**About this task:**
Go through the records underneath and write each one out again exactly.

Dataset excerpts
<<<<
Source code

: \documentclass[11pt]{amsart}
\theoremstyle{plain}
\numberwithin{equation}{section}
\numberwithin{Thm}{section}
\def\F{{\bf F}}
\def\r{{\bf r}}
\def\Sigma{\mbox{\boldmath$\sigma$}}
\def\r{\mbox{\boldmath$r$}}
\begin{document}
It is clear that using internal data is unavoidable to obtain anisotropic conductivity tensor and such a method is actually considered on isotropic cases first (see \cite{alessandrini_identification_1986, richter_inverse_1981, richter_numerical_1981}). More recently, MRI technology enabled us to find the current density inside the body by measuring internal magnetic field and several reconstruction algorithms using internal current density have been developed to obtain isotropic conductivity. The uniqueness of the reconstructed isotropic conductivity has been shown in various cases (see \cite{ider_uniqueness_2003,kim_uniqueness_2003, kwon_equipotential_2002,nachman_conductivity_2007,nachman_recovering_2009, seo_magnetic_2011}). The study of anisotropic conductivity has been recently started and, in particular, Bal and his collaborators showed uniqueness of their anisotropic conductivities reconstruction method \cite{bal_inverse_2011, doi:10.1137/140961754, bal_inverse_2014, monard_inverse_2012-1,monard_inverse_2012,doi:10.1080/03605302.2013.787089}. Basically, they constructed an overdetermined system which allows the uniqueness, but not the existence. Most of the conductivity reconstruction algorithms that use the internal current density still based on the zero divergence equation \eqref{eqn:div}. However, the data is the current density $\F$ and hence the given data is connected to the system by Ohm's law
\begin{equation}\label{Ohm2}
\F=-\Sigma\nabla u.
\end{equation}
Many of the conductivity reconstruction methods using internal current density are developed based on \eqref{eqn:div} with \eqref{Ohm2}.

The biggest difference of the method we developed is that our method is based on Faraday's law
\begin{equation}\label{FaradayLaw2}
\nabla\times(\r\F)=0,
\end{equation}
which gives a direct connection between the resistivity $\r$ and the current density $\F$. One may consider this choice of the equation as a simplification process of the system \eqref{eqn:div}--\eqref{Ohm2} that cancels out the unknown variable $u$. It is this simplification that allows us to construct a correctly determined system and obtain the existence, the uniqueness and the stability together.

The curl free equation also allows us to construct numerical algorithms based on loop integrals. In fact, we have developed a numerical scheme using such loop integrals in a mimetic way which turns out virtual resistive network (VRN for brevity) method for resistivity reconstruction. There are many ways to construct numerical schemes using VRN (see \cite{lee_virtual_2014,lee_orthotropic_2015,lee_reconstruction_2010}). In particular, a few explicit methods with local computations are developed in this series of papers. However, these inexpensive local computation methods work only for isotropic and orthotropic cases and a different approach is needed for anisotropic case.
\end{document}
>>>>
**Answer to this problem:**
Source code

: \documentclass[11pt]{amsart}
\theoremstyle{plain}
\numberwithin{equation}{section}
\numberwithin{Thm}{section}
\def\F{{\bf F}}
\def\r{{\bf r}}
\def\Sigma{\mbox{\boldmath$\sigma$}}
\def\r{\mbox{\boldmath$r$}}
\begin{document}
It is clear that using internal data is unavoidable to obtain anisotropic conductivity tensor and such a method is actually considered on isotropic cases first (see \cite{alessandrini_identification_1986, richter_inverse_1981, richter_numerical_1981}). More recently, MRI technology enabled us to find the current density inside the body by measuring internal magnetic field and several reconstruction algorithms using internal current density have been developed to obtain isotropic conductivity. The uniqueness of the reconstructed isotropic conductivity has been shown in various cases (see \cite{ider_uniqueness_2003,kim_uniqueness_2003, kwon_equipotential_2002,nachman_conductivity_2007,nachman_recovering_2009, seo_magnetic_2011}). The study of anisotropic conductivity has been recently started and, in particular, Bal and his collaborators showed uniqueness of their anisotropic conductivities reconstruction method \cite{bal_inverse_2011, doi:10.1137/140961754, bal_inverse_2014, monard_inverse_2012-1,monard_inverse_2012,doi:10.1080/03605302.2013.787089}. Basically, they constructed an overdetermined system which allows the uniqueness, but not the existence. Most of the conductivity reconstruction algorithms that use the internal current density still based on the zero divergence equation \eqref{eqn:div}. However, the data is the current density $\F$ and hence the given data is connected to the system by Ohm's law
\begin{equation}\label{Ohm2}
\F=-\Sigma\nabla u.
\end{equation}
Many of the conductivity reconstruction methods using internal current density are developed based on \eqref{eqn:div} with \eqref{Ohm2}.

The biggest difference of the method we developed is that our method is based on Faraday's law
\begin{equation}\label{FaradayLaw2}
\nabla\times(\r\F)=0,
\end{equation}
which gives a direct connection between the resistivity $\r$ and the current density $\F$. One may consider this choice of the equation as a simplification process of the system \eqref{eqn:div}--\eqref{Ohm2} that cancels out the unknown variable $u$. It is this simplification that allows us to construct a correctly determined system and obtain the existence, the uniqueness and the stability together.

The curl free equation also allows us to construct numerical algorithms based on loop integrals. In fact, we have developed a numerical scheme using such loop integrals in a mimetic way which turns out virtual resistive network (VRN for brevity) method for resistivity reconstruction. There are many ways to construct numerical schemes using VRN (see \cite{lee_virtual_2014,lee_orthotropic_2015,lee_reconstruction_2010}). In particular, a few explicit methods with local computations are developed in this series of papers. However, these inexpensive local computation methods work only for isotropic and orthotropic cases and a different approach is needed for anisotropic case.
\end{document}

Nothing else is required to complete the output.